Extracted data:

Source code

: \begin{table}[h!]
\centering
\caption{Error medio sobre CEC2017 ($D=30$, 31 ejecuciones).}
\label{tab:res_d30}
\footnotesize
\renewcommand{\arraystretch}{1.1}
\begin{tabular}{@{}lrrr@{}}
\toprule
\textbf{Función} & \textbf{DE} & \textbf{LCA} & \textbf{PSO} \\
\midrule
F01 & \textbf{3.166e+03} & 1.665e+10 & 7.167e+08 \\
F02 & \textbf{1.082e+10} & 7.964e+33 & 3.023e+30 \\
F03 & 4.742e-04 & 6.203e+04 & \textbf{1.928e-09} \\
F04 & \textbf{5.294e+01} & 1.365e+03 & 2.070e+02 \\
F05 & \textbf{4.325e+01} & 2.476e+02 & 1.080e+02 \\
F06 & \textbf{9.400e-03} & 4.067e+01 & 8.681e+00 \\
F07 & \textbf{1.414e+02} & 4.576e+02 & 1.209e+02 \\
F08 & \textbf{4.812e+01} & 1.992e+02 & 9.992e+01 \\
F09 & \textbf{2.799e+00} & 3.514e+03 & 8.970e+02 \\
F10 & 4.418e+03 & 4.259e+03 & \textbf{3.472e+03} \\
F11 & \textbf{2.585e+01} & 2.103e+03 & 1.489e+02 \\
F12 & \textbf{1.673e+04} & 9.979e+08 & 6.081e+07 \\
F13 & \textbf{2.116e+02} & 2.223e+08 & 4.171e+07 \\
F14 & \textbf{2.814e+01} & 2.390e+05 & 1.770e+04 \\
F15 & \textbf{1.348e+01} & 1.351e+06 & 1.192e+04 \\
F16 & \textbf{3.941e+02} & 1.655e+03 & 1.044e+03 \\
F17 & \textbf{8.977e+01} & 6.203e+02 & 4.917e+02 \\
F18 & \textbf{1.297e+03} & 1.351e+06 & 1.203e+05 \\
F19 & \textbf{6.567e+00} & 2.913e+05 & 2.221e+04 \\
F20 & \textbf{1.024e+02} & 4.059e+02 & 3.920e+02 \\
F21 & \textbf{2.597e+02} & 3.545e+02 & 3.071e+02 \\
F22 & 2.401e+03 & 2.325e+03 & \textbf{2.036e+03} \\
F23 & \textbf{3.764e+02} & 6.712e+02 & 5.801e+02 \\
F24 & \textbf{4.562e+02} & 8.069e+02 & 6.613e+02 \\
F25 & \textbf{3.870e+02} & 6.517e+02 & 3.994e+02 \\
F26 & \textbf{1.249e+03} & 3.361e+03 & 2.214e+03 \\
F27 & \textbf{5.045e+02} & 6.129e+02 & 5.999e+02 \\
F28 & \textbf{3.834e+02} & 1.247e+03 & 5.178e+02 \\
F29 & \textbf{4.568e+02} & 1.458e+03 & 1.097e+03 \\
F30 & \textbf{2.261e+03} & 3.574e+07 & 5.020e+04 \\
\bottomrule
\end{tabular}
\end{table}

To do:
When you answer, repeat all of the material exactly as given.

Reply:
Source code

: \begin{table}[h!]
\centering
\caption{Error medio sobre CEC2017 ($D=30$, 31 ejecuciones).}
\label{tab:res_d30}
\footnotesize
\renewcommand{\arraystretch}{1.1}
\begin{tabular}{@{}lrrr@{}}
\toprule
\textbf{Función} & \textbf{DE} & \textbf{LCA} & \textbf{PSO} \\
\midrule
F01 & \textbf{3.166e+03} & 1.665e+10 & 7.167e+08 \\
F02 & \textbf{1.082e+10} & 7.964e+33 & 3.023e+30 \\
F03 & 4.742e-04 & 6.203e+04 & \textbf{1.928e-09} \\
F04 & \textbf{5.294e+01} & 1.365e+03 & 2.070e+02 \\
F05 & \textbf{4.325e+01} & 2.476e+02 & 1.080e+02 \\
F06 & \textbf{9.400e-03} & 4.067e+01 & 8.681e+00 \\
F07 & \textbf{1.414e+02} & 4.576e+02 & 1.209e+02 \\
F08 & \textbf{4.812e+01} & 1.992e+02 & 9.992e+01 \\
F09 & \textbf{2.799e+00} & 3.514e+03 & 8.970e+02 \\
F10 & 4.418e+03 & 4.259e+03 & \textbf{3.472e+03} \\
F11 & \textbf{2.585e+01} & 2.103e+03 & 1.489e+02 \\
F12 & \textbf{1.673e+04} & 9.979e+08 & 6.081e+07 \\
F13 & \textbf{2.116e+02} & 2.223e+08 & 4.171e+07 \\
F14 & \textbf{2.814e+01} & 2.390e+05 & 1.770e+04 \\
F15 & \textbf{1.348e+01} & 1.351e+06 & 1.192e+04 \\
F16 & \textbf{3.941e+02} & 1.655e+03 & 1.044e+03 \\
F17 & \textbf{8.977e+01} & 6.203e+02 & 4.917e+02 \\
F18 & \textbf{1.297e+03} & 1.351e+06 & 1.203e+05 \\
F19 & \textbf{6.567e+00} & 2.913e+05 & 2.221e+04 \\
F20 & \textbf{1.024e+02} & 4.059e+02 & 3.920e+02 \\
F21 & \textbf{2.597e+02} & 3.545e+02 & 3.071e+02 \\
F22 & 2.401e+03 & 2.325e+03 & \textbf{2.036e+03} \\
F23 & \textbf{3.764e+02} & 6.712e+02 & 5.801e+02 \\
F24 & \textbf{4.562e+02} & 8.069e+02 & 6.613e+02 \\
F25 & \textbf{3.870e+02} & 6.517e+02 & 3.994e+02 \\
F26 & \textbf{1.249e+03} & 3.361e+03 & 2.214e+03 \\
F27 & \textbf{5.045e+02} & 6.129e+02 & 5.999e+02 \\
F28 & \textbf{3.834e+02} & 1.247e+03 & 5.178e+02 \\
F29 & \textbf{4.568e+02} & 1.458e+03 & 1.097e+03 \\
F30 & \textbf{2.261e+03} & 3.574e+07 & 5.020e+04 \\
\bottomrule
\end{tabular}
\end{table}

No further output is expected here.